◆ Exercise: Would you transcribe each of the entries exactly, with nothing added or dropped?
··· Records for processing ···
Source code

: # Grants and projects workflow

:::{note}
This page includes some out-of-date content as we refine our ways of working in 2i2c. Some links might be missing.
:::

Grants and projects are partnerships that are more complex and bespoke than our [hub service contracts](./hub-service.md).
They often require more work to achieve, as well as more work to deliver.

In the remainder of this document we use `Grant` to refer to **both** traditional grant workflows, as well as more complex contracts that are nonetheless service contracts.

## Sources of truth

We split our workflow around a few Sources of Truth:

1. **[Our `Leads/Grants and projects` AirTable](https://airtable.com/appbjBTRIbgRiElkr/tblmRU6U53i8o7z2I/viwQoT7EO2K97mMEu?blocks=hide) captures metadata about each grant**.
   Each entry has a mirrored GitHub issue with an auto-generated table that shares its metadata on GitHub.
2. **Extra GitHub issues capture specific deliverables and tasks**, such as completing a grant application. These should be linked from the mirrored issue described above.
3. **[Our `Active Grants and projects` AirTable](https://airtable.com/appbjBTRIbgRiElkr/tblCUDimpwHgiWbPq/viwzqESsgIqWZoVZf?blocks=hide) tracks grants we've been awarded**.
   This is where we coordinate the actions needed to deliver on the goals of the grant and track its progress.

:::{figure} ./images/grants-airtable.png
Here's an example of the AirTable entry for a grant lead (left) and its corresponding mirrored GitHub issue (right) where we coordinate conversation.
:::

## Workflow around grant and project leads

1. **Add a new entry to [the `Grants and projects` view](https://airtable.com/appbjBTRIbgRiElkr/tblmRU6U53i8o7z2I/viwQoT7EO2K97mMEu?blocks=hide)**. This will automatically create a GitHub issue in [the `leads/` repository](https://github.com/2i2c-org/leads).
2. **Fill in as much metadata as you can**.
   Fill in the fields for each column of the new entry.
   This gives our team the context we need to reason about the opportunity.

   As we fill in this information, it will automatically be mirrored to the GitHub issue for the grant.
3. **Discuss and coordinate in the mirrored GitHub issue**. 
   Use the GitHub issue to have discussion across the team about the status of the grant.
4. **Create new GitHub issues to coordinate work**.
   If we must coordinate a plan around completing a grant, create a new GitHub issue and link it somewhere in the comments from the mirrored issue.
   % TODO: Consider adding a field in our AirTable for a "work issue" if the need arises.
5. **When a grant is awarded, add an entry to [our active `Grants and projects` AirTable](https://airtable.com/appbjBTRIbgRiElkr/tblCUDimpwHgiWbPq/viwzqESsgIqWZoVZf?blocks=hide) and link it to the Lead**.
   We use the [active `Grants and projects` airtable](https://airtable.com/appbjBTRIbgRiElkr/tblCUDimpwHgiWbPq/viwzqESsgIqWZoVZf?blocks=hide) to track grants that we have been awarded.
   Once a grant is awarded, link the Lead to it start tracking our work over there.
···
◆ Output of the task:
Source code

: # Grants and projects workflow

:::{note}
This page includes some out-of-date content as we refine our ways of working in 2i2c. Some links might be missing.
:::

Grants and projects are partnerships that are more complex and bespoke than our [hub service contracts](./hub-service.md).
They often require more work to achieve, as well as more work to deliver.

In the remainder of this document we use `Grant` to refer to **both** traditional grant workflows, as well as more complex contracts that are nonetheless service contracts.

## Sources of truth

We split our workflow around a few Sources of Truth:

1. **[Our `Leads/Grants and projects` AirTable](https://airtable.com/appbjBTRIbgRiElkr/tblmRU6U53i8o7z2I/viwQoT7EO2K97mMEu?blocks=hide) captures metadata about each grant**.
   Each entry has a mirrored GitHub issue with an auto-generated table that shares its metadata on GitHub.
2. **Extra GitHub issues capture specific deliverables and tasks**, such as completing a grant application. These should be linked from the mirrored issue described above.
3. **[Our `Active Grants and projects` AirTable](https://airtable.com/appbjBTRIbgRiElkr/tblCUDimpwHgiWbPq/viwzqESsgIqWZoVZf?blocks=hide) tracks grants we've been awarded**.
   This is where we coordinate the actions needed to deliver on the goals of the grant and track its progress.

:::{figure} ./images/grants-airtable.png
Here's an example of the AirTable entry for a grant lead (left) and its corresponding mirrored GitHub issue (right) where we coordinate conversation.
:::

## Workflow around grant and project leads

1. **Add a new entry to [the `Grants and projects` view](https://airtable.com/appbjBTRIbgRiElkr/tblmRU6U53i8o7z2I/viwQoT7EO2K97mMEu?blocks=hide)**. This will automatically create a GitHub issue in [the `leads/` repository](https://github.com/2i2c-org/leads).
2. **Fill in as much metadata as you can**.
   Fill in the fields for each column of the new entry.
   This gives our team the context we need to reason about the opportunity.

   As we fill in this information, it will automatically be mirrored to the GitHub issue for the grant.
3. **Discuss and coordinate in the mirrored GitHub issue**. 
   Use the GitHub issue to have discussion across the team about the status of the grant.
4. **Create new GitHub issues to coordinate work**.
   If we must coordinate a plan around completing a grant, create a new GitHub issue and link it somewhere in the comments from the mirrored issue.
   % TODO: Consider adding a field in our AirTable for a "work issue" if the need arises.
5. **When a grant is awarded, add an entry to [our active `Grants and projects` AirTable](https://airtable.com/appbjBTRIbgRiElkr/tblCUDimpwHgiWbPq/viwzqESsgIqWZoVZf?blocks=hide) and link it to the Lead**.
   We use the [active `Grants and projects` airtable](https://airtable.com/appbjBTRIbgRiElkr/tblCUDimpwHgiWbPq/viwzqESsgIqWZoVZf?blocks=hide) to track grants that we have been awarded.
   Once a grant is awarded, link the Lead to it start tracking our work over there.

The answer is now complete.